Top of Dataset
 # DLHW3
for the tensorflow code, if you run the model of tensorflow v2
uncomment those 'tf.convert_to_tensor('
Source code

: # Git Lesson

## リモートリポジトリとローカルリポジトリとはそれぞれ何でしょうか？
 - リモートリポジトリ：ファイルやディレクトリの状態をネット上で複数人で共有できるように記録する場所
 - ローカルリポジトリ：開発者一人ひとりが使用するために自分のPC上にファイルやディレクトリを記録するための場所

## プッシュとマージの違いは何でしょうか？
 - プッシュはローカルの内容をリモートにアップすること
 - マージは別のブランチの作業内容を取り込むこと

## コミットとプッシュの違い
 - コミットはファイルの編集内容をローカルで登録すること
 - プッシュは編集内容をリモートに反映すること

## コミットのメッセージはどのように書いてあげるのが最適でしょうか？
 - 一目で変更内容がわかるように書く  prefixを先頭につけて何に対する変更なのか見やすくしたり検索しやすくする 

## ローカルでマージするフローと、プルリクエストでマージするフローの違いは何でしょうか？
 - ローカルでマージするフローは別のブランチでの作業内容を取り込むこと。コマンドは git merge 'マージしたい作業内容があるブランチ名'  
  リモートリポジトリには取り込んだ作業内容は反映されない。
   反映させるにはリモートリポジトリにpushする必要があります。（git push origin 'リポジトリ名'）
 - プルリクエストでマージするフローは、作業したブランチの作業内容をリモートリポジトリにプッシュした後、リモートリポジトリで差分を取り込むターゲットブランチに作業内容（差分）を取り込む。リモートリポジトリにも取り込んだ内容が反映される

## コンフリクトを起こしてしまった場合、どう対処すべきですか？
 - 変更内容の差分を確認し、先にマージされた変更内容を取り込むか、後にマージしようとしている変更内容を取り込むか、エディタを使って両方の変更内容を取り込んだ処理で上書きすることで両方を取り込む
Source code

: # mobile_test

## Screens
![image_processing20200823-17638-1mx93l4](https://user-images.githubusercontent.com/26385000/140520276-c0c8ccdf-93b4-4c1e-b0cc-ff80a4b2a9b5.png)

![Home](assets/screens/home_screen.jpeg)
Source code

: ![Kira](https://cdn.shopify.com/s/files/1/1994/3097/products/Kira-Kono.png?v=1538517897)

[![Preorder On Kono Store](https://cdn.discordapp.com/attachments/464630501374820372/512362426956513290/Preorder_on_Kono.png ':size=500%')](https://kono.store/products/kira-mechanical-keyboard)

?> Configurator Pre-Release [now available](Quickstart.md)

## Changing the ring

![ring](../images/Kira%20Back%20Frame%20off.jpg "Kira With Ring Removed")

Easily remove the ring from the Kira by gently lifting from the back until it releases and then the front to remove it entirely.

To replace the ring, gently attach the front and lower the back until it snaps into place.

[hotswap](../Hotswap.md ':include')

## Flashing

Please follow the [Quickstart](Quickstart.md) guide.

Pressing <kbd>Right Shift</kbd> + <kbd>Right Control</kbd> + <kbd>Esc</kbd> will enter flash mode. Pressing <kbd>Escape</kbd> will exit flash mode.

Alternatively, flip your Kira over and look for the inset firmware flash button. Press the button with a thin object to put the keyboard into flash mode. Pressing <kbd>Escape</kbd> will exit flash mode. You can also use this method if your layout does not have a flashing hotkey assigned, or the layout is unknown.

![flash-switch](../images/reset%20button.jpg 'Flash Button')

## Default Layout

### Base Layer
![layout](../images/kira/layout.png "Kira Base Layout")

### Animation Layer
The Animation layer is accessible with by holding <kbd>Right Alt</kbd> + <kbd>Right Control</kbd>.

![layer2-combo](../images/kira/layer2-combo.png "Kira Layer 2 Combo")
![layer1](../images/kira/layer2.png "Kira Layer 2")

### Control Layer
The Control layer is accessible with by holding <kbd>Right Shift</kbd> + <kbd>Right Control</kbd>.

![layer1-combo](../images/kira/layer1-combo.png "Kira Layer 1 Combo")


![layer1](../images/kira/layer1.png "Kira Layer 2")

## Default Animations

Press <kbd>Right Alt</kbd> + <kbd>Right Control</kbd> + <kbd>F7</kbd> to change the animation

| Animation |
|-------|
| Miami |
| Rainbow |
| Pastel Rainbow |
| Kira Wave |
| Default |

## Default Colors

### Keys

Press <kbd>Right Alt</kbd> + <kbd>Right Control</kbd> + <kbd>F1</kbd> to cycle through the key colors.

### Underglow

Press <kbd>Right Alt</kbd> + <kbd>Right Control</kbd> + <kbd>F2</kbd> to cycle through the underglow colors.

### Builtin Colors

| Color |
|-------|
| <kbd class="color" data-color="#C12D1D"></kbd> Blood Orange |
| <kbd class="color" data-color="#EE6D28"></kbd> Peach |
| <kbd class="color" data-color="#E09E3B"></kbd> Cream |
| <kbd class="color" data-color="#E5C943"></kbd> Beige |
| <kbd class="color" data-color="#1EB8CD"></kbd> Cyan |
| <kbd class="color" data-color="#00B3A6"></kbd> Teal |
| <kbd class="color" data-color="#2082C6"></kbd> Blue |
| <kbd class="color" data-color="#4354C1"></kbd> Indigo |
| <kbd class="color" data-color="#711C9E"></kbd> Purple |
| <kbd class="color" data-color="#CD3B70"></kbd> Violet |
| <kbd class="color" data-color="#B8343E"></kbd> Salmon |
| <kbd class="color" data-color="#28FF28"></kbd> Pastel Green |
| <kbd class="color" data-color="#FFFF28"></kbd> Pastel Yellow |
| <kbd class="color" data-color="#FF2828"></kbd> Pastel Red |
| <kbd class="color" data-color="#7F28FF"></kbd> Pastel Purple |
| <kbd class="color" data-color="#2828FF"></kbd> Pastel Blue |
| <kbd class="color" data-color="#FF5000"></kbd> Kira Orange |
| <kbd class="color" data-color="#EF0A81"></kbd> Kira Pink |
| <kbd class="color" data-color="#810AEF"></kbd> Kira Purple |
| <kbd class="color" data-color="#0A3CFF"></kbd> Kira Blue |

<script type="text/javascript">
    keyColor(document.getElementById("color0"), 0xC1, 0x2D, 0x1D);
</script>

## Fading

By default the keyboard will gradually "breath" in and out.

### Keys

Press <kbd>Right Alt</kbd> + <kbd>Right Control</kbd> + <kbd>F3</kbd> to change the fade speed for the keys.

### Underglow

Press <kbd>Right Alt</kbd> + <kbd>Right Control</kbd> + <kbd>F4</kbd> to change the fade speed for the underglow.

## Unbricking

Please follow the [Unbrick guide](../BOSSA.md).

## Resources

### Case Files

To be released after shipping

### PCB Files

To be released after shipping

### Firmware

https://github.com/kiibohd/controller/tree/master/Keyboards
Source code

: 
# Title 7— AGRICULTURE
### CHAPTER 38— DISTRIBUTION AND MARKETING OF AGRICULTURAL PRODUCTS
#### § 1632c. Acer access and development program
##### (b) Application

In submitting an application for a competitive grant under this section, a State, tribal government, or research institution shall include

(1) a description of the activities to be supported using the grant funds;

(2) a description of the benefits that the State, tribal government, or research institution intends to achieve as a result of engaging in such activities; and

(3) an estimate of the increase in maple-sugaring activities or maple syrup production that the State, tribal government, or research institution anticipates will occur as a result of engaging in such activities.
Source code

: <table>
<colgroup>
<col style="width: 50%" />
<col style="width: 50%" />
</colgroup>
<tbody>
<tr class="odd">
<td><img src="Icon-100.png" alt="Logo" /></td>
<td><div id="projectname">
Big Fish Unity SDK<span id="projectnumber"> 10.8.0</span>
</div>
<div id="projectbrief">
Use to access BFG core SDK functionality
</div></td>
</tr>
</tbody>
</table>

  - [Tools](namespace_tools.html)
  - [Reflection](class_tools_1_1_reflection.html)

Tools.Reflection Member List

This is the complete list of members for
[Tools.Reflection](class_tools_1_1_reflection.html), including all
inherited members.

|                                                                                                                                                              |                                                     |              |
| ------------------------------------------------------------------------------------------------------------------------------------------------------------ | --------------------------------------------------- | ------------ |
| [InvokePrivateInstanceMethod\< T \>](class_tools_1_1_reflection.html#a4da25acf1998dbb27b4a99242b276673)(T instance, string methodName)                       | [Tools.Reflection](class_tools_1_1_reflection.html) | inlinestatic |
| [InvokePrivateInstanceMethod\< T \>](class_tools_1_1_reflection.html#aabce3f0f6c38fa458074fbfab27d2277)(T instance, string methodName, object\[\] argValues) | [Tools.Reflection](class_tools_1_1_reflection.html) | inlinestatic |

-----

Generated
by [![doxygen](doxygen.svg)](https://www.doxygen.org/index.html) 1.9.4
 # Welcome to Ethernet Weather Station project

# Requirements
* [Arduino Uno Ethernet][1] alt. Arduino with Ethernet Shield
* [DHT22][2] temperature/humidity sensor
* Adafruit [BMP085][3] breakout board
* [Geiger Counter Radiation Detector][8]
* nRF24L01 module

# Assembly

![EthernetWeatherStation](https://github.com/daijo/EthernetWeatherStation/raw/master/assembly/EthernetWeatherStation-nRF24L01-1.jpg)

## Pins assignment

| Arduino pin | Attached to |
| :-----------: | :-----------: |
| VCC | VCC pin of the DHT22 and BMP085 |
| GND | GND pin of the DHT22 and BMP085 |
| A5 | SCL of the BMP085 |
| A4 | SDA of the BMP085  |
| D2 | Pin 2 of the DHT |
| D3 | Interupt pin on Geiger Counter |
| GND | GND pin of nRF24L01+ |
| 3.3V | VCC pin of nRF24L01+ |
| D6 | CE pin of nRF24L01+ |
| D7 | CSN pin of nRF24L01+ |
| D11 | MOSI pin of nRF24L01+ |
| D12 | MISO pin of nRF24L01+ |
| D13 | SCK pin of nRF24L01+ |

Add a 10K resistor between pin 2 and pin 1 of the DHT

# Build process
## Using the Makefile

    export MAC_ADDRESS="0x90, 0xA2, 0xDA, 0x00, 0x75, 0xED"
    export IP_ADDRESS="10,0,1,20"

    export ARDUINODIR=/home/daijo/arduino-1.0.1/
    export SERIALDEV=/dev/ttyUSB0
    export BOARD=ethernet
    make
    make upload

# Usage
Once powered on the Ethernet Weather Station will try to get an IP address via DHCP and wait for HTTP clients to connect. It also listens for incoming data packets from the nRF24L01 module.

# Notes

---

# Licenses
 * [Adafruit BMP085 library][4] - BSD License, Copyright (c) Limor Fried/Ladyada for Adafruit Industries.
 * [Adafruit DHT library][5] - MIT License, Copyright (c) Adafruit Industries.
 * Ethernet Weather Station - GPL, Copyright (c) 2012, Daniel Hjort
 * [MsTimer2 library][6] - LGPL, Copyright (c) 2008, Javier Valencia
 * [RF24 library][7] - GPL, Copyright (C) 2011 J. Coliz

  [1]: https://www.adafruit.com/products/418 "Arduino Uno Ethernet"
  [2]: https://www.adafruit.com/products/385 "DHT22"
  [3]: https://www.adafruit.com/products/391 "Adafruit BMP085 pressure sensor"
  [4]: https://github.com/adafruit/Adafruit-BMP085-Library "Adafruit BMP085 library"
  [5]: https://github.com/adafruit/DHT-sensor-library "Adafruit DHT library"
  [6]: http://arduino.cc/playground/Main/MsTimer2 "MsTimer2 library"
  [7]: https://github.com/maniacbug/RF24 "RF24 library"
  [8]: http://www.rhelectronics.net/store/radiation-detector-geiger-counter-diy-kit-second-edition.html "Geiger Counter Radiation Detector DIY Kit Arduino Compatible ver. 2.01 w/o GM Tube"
Bottom of Dataset
What the task requires: Begin at the first line of the records above and restate each line word for word, stopping after the line with "## コミットのメッセージはどのように書いてあげるのが最適でしょうか？".

Response to the exercise:
 # DLHW3
for the tensorflow code, if you run the model of tensorflow v2
uncomment those 'tf.convert_to_tensor('
Source code

: # Git Lesson

## リモートリポジトリとローカルリポジトリとはそれぞれ何でしょうか？
 - リモートリポジトリ：ファイルやディレクトリの状態をネット上で複数人で共有できるように記録する場所
 - ローカルリポジトリ：開発者一人ひとりが使用するために自分のPC上にファイルやディレクトリを記録するための場所

## プッシュとマージの違いは何でしょうか？
 - プッシュはローカルの内容をリモートにアップすること
 - マージは別のブランチの作業内容を取り込むこと

## コミットとプッシュの違い
 - コミットはファイルの編集内容をローカルで登録すること
 - プッシュは編集内容をリモートに反映すること

## コミットのメッセージはどのように書いてあげるのが最適でしょうか？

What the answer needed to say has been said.